Testing results for lines over 135 thousand are shown below. This is my test code.

  file_name = '100m.csv' Benchmark.bm do |x| x.report { File.new(file_name).readlines.size } x.report { `wc -l "#{file_name}"`.strip.split(' ')[0].to_i } x.report { File.read(file_name).scan(/\n/).count } end 

result

  user system total real 0.100000 0.040000 0.140000 ( 0.143636) 0.000000 0.000000 0.090000 ( 0.093293) 0.380000 0.060000 0.440000 ( 0.464925) 

The wc -l code has one problem.

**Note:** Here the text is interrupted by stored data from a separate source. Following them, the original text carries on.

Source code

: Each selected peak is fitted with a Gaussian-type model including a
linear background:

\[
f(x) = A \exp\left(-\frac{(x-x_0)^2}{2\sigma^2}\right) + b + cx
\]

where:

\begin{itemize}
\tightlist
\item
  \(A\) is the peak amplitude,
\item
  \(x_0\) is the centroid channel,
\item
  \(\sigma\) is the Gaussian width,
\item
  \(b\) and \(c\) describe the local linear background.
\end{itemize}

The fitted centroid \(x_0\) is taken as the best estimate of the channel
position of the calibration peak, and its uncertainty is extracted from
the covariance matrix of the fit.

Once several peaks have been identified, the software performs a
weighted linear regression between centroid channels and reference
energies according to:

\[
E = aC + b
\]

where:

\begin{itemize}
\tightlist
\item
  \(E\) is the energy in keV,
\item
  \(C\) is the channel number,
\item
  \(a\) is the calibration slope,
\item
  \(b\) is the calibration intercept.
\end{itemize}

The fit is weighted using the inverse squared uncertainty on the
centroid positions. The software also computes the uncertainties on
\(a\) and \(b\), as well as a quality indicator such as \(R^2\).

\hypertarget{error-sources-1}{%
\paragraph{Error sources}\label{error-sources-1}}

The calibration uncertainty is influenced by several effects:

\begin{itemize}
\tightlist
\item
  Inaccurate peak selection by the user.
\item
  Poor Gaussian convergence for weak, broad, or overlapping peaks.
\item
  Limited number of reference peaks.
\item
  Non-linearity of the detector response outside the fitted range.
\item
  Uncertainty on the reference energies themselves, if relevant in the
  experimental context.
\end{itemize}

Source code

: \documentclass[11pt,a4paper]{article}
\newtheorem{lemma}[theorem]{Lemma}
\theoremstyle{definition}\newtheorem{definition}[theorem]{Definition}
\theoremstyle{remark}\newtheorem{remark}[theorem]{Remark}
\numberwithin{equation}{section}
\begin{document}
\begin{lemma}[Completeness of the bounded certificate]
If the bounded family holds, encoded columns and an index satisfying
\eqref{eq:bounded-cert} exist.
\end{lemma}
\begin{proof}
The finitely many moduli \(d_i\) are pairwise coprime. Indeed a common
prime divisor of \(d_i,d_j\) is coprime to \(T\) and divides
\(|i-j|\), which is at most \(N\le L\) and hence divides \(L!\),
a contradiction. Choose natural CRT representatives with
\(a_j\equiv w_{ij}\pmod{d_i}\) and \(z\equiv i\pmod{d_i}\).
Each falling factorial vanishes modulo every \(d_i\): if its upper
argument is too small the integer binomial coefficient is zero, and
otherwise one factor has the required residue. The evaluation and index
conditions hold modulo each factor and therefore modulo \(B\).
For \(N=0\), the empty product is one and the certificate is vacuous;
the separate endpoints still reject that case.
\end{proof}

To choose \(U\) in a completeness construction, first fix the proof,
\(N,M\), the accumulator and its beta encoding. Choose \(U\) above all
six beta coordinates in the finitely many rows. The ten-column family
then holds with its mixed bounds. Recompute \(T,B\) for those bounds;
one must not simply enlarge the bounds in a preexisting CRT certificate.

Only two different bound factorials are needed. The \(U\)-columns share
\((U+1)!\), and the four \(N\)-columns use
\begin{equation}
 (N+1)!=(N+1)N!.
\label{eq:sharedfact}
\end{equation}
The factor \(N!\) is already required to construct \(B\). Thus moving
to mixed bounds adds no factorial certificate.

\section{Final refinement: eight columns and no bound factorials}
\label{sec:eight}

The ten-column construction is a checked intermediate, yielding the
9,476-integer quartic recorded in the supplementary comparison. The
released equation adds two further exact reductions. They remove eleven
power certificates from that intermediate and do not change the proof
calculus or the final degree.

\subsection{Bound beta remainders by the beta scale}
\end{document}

If there is only one line in the file, and the last character does not end with \n , then the counter is zero.

So, I recommend calling wc when you are counting more than one line.

+1
Jan 11 '17 at 8:34 on
source share

With UNIX-style text files, it's very simple

 f = File.new("/path/to/whatever") num_newlines = 0 while (c = f.getc) != nil num_newlines += 1 if c == "\n" end 

What is it. For MS Windows text files, you will need to check the sequence "\ r \ n" instead of "\ n", but this is not much more difficult. For Mac OS Classic text files (unlike Mac OS X), you should check "\ r" instead of "\ n".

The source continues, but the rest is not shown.